* Task requirements:
Please print every record below exactly as written, leaving out the pictures.

- - -

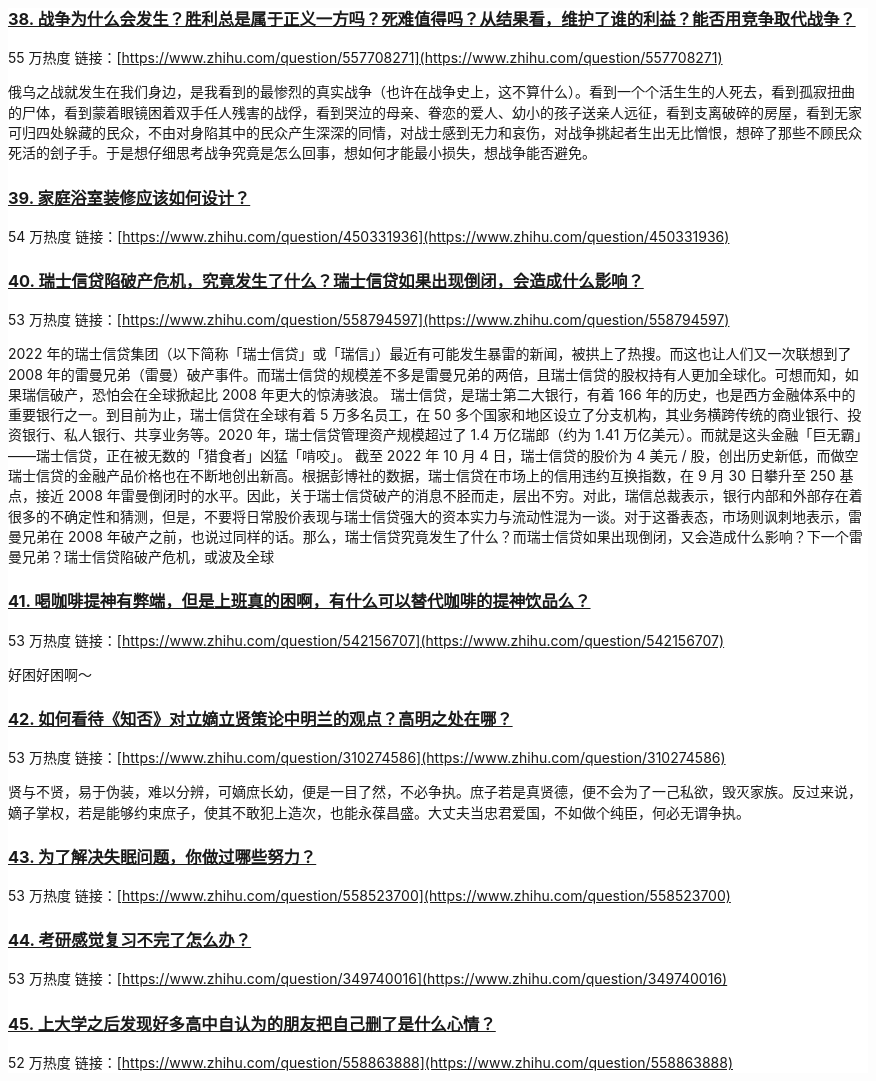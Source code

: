 ### [38. 战争为什么会发生？胜利总是属于正义一方吗？死难值得吗？从结果看，维护了谁的利益？能否用竞争取代战争？](https://www.zhihu.com/question/557708271)
55 万热度 链接：[https://www.zhihu.com/question/557708271](https://www.zhihu.com/question/557708271)

俄乌之战就发生在我们身边，是我看到的最惨烈的真实战争（也许在战争史上，这不算什么）。看到一个个活生生的人死去，看到孤寂扭曲的尸体，看到蒙着眼镜困着双手任人残害的战俘，看到哭泣的母亲、眷恋的爱人、幼小的孩子送亲人远征，看到支离破碎的房屋，看到无家可归四处躲藏的民众，不由对身陷其中的民众产生深深的同情，对战士感到无力和哀伤，对战争挑起者生出无比憎恨，想碎了那些不顾民众死活的刽子手。于是想仔细思考战争究竟是怎么回事，想如何才能最小损失，想战争能否避免。

### [39. 家庭浴室装修应该如何设计？](https://www.zhihu.com/question/450331936)
54 万热度 链接：[https://www.zhihu.com/question/450331936](https://www.zhihu.com/question/450331936)



### [40. 瑞士信贷陷破产危机，究竟发生了什么？瑞士信贷如果出现倒闭，会造成什么影响？](https://www.zhihu.com/question/558794597)
53 万热度 链接：[https://www.zhihu.com/question/558794597](https://www.zhihu.com/question/558794597)

2022 年的瑞士信贷集团（以下简称「瑞士信贷」或「瑞信」）最近有可能发生暴雷的新闻，被拱上了热搜。而这也让人们又一次联想到了 2008 年的雷曼兄弟（雷曼）破产事件。而瑞士信贷的规模差不多是雷曼兄弟的两倍，且瑞士信贷的股权持有人更加全球化。可想而知，如果瑞信破产，恐怕会在全球掀起比 2008 年更大的惊涛骇浪。 瑞士信贷，是瑞士第二大银行，有着 166 年的历史，也是西方金融体系中的重要银行之一。到目前为止，瑞士信贷在全球有着 5 万多名员工，在 50 多个国家和地区设立了分支机构，其业务横跨传统的商业银行、投资银行、私人银行、共享业务等。2020 年，瑞士信贷管理资产规模超过了 1.4 万亿瑞郎（约为 1.41 万亿美元）。而就是这头金融「巨无霸」——瑞士信贷，正在被无数的「猎食者」凶猛「啃咬」。 截至 2022 年 10 月 4 日，瑞士信贷的股价为 4 美元 / 股，创出历史新低，而做空瑞士信贷的金融产品价格也在不断地创出新高。根据彭博社的数据，瑞士信贷在市场上的信用违约互换指数，在 9 月 30 日攀升至 250 基点，接近 2008 年雷曼倒闭时的水平。因此，关于瑞士信贷破产的消息不胫而走，层出不穷。对此，瑞信总裁表示，银行内部和外部存在着很多的不确定性和猜测，但是，不要将日常股价表现与瑞士信贷强大的资本实力与流动性混为一谈。对于这番表态，市场则讽刺地表示，雷曼兄弟在 2008 年破产之前，也说过同样的话。那么，瑞士信贷究竟发生了什么？而瑞士信贷如果出现倒闭，又会造成什么影响？下一个雷曼兄弟？瑞士信贷陷破产危机，或波及全球

### [41. 喝咖啡提神有弊端，但是上班真的困啊，有什么可以替代咖啡的提神饮品么？](https://www.zhihu.com/question/542156707)
53 万热度 链接：[https://www.zhihu.com/question/542156707](https://www.zhihu.com/question/542156707)

好困好困啊～

### [42. 如何看待《知否》对立嫡立贤策论中明兰的观点？高明之处在哪？](https://www.zhihu.com/question/310274586)
53 万热度 链接：[https://www.zhihu.com/question/310274586](https://www.zhihu.com/question/310274586)

贤与不贤，易于伪装，难以分辨，可嫡庶长幼，便是一目了然，不必争执。庶子若是真贤德，便不会为了一己私欲，毁灭家族。反过来说，嫡子掌权，若是能够约束庶子，使其不敢犯上造次，也能永葆昌盛。大丈夫当忠君爱国，不如做个纯臣，何必无谓争执。

### [43. 为了解决失眠问题，你做过哪些努力？](https://www.zhihu.com/question/558523700)
53 万热度 链接：[https://www.zhihu.com/question/558523700](https://www.zhihu.com/question/558523700)



### [44. 考研感觉复习不完了怎么办？](https://www.zhihu.com/question/349740016)
53 万热度 链接：[https://www.zhihu.com/question/349740016](https://www.zhihu.com/question/349740016)



### [45. 上大学之后发现好多高中自认为的朋友把自己删了是什么心情？](https://www.zhihu.com/question/558863888)
52 万热度 链接：[https://www.zhihu.com/question/558863888](https://www.zhihu.com/question/558863888)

- - -

* Answer section:
Source code

: ### [38. 战争为什么会发生？胜利总是属于正义一方吗？死难值得吗？从结果看，维护了谁的利益？能否用竞争取代战争？](https://www.zhihu.com/question/557708271)
55 万热度 链接：[https://www.zhihu.com/question/557708271](https://www.zhihu.com/question/557708271)

俄乌之战就发生在我们身边，是我看到的最惨烈的真实战争（也许在战争史上，这不算什么）。看到一个个活生生的人死去，看到孤寂扭曲的尸体，看到蒙着眼镜困着双手任人残害的战俘，看到哭泣的母亲、眷恋的爱人、幼小的孩子送亲人远征，看到支离破碎的房屋，看到无家可归四处躲藏的民众，不由对身陷其中的民众产生深深的同情，对战士感到无力和哀伤，对战争挑起者生出无比憎恨，想碎了那些不顾民众死活的刽子手。于是想仔细思考战争究竟是怎么回事，想如何才能最小损失，想战争能否避免。

### [39. 家庭浴室装修应该如何设计？](https://www.zhihu.com/question/450331936)
54 万热度 链接：[https://www.zhihu.com/question/450331936](https://www.zhihu.com/question/450331936)



### [40. 瑞士信贷陷破产危机，究竟发生了什么？瑞士信贷如果出现倒闭，会造成什么影响？](https://www.zhihu.com/question/558794597)
53 万热度 链接：[https://www.zhihu.com/question/558794597](https://www.zhihu.com/question/558794597)

2022 年的瑞士信贷集团（以下简称「瑞士信贷」或「瑞信」）最近有可能发生暴雷的新闻，被拱上了热搜。而这也让人们又一次联想到了 2008 年的雷曼兄弟（雷曼）破产事件。而瑞士信贷的规模差不多是雷曼兄弟的两倍，且瑞士信贷的股权持有人更加全球化。可想而知，如果瑞信破产，恐怕会在全球掀起比 2008 年更大的惊涛骇浪。 瑞士信贷，是瑞士第二大银行，有着 166 年的历史，也是西方金融体系中的重要银行之一。到目前为止，瑞士信贷在全球有着 5 万多名员工，在 50 多个国家和地区设立了分支机构，其业务横跨传统的商业银行、投资银行、私人银行、共享业务等。2020 年，瑞士信贷管理资产规模超过了 1.4 万亿瑞郎（约为 1.41 万亿美元）。而就是这头金融「巨无霸」——瑞士信贷，正在被无数的「猎食者」凶猛「啃咬」。 截至 2022 年 10 月 4 日，瑞士信贷的股价为 4 美元 / 股，创出历史新低，而做空瑞士信贷的金融产品价格也在不断地创出新高。根据彭博社的数据，瑞士信贷在市场上的信用违约互换指数，在 9 月 30 日攀升至 250 基点，接近 2008 年雷曼倒闭时的水平。因此，关于瑞士信贷破产的消息不胫而走，层出不穷。对此，瑞信总裁表示，银行内部和外部存在着很多的不确定性和猜测，但是，不要将日常股价表现与瑞士信贷强大的资本实力与流动性混为一谈。对于这番表态，市场则讽刺地表示，雷曼兄弟在 2008 年破产之前，也说过同样的话。那么，瑞士信贷究竟发生了什么？而瑞士信贷如果出现倒闭，又会造成什么影响？下一个雷曼兄弟？瑞士信贷陷破产危机，或波及全球

### [41. 喝咖啡提神有弊端，但是上班真的困啊，有什么可以替代咖啡的提神饮品么？](https://www.zhihu.com/question/542156707)
53 万热度 链接：[https://www.zhihu.com/question/542156707](https://www.zhihu.com/question/542156707)

好困好困啊～

### [42. 如何看待《知否》对立嫡立贤策论中明兰的观点？高明之处在哪？](https://www.zhihu.com/question/310274586)
53 万热度 链接：[https://www.zhihu.com/question/310274586](https://www.zhihu.com/question/310274586)

贤与不贤，易于伪装，难以分辨，可嫡庶长幼，便是一目了然，不必争执。庶子若是真贤德，便不会为了一己私欲，毁灭家族。反过来说，嫡子掌权，若是能够约束庶子，使其不敢犯上造次，也能永葆昌盛。大丈夫当忠君爱国，不如做个纯臣，何必无谓争执。

### [43. 为了解决失眠问题，你做过哪些努力？](https://www.zhihu.com/question/558523700)
53 万热度 链接：[https://www.zhihu.com/question/558523700](https://www.zhihu.com/question/558523700)



### [44. 考研感觉复习不完了怎么办？](https://www.zhihu.com/question/349740016)
53 万热度 链接：[https://www.zhihu.com/question/349740016](https://www.zhihu.com/question/349740016)



### [45. 上大学之后发现好多高中自认为的朋友把自己删了是什么心情？](https://www.zhihu.com/question/558863888)
52 万热度 链接：[https://www.zhihu.com/question/558863888](https://www.zhihu.com/question/558863888)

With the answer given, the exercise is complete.